I wonder if this is similar to how cameras "recognize" scenes.  It's picking up some pictures into categories they don't belong to, but processing them as such.  It's like the algorithm is missing perspective clue in its way to recognize a scene. Very interesting nonetheless!

Sooo... if you shoot with a black backdrop, and/or make it BW - it's a good photo?

It relies heavily on rules, like my old nemesis the Rule of Thirds.

"The Xerox algorithm understands good beach images as simple photos with
intense colours or dramatic black and white clouds. The algorithm also
detects images with silky waves captured with long camera exposure."

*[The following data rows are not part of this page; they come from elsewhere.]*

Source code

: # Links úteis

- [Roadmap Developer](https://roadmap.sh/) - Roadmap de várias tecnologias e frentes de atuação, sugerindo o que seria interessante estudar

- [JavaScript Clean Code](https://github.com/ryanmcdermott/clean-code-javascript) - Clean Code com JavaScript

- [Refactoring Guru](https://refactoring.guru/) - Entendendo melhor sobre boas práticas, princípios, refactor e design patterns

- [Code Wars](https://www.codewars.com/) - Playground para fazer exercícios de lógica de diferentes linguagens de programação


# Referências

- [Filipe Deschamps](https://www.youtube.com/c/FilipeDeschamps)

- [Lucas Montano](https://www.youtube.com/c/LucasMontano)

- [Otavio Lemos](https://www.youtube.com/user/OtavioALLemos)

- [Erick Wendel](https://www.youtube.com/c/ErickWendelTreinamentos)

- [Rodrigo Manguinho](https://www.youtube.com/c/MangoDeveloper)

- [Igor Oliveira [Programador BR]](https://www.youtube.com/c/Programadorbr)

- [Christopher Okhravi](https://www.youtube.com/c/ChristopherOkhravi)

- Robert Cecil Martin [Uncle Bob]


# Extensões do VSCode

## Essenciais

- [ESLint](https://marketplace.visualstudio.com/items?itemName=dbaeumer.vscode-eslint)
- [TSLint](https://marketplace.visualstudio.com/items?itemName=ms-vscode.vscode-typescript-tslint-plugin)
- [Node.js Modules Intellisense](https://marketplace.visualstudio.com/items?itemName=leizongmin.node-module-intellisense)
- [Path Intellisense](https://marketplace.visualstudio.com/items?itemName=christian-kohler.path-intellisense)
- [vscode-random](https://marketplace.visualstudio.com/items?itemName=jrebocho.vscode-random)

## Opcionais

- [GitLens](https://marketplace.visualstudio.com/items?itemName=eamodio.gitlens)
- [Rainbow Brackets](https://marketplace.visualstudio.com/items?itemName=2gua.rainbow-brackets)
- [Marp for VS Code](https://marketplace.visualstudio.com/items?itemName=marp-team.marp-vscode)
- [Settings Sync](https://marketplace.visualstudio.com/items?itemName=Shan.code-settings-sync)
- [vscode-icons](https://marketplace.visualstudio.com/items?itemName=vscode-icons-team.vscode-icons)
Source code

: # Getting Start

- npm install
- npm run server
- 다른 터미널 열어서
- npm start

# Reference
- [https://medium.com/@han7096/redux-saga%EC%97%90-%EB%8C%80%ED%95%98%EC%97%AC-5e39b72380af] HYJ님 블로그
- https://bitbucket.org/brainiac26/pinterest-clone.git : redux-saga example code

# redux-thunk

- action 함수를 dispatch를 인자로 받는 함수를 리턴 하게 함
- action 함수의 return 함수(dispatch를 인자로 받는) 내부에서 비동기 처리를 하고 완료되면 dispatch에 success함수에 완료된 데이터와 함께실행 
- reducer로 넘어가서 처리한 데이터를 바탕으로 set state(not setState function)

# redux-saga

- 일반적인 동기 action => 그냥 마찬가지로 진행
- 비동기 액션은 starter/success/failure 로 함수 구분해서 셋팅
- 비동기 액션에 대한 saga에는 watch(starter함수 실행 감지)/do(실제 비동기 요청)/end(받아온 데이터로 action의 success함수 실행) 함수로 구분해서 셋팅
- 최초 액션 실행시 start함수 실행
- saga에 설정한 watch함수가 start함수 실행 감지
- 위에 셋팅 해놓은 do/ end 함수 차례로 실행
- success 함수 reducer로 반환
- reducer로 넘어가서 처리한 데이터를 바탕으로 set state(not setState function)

Also, since you can't click on any of the images, and they have all been cropped into square format, you just have to take their word for it that these images are good or bad. In my opinion, many good images break the rules. I'm guessing that the rule breakers would end up in the "bad" column. I'm not surprised that someone is trying this, and I'm only slightly appalled. Any art buyer who can't tell for him/herself what makes an image good or bad is not an art buyer who I would ever want to work with.

If you read "how" the algorithm defines "good" images, it essentially consists of the "rules" of photography; rule of thirds, good saturate, tone range, etc. What this doesn't account for is any kind of emotional reaction provoked by a photograph, or anything that breaks those "rules". Not that I'd expect a computer to easily define, or find such things!
Would be interesting to pitch this thing against flickr's "interestingness algorithm", which presumably harvests user-generated data rather than anything like this.

The human eye likes "contrast" so I bet the program looks for luminance contrast and color contrast to judge photos.

As opposed to the anthropomorphic robots who currently decide what looks awesome or not?  I'm in.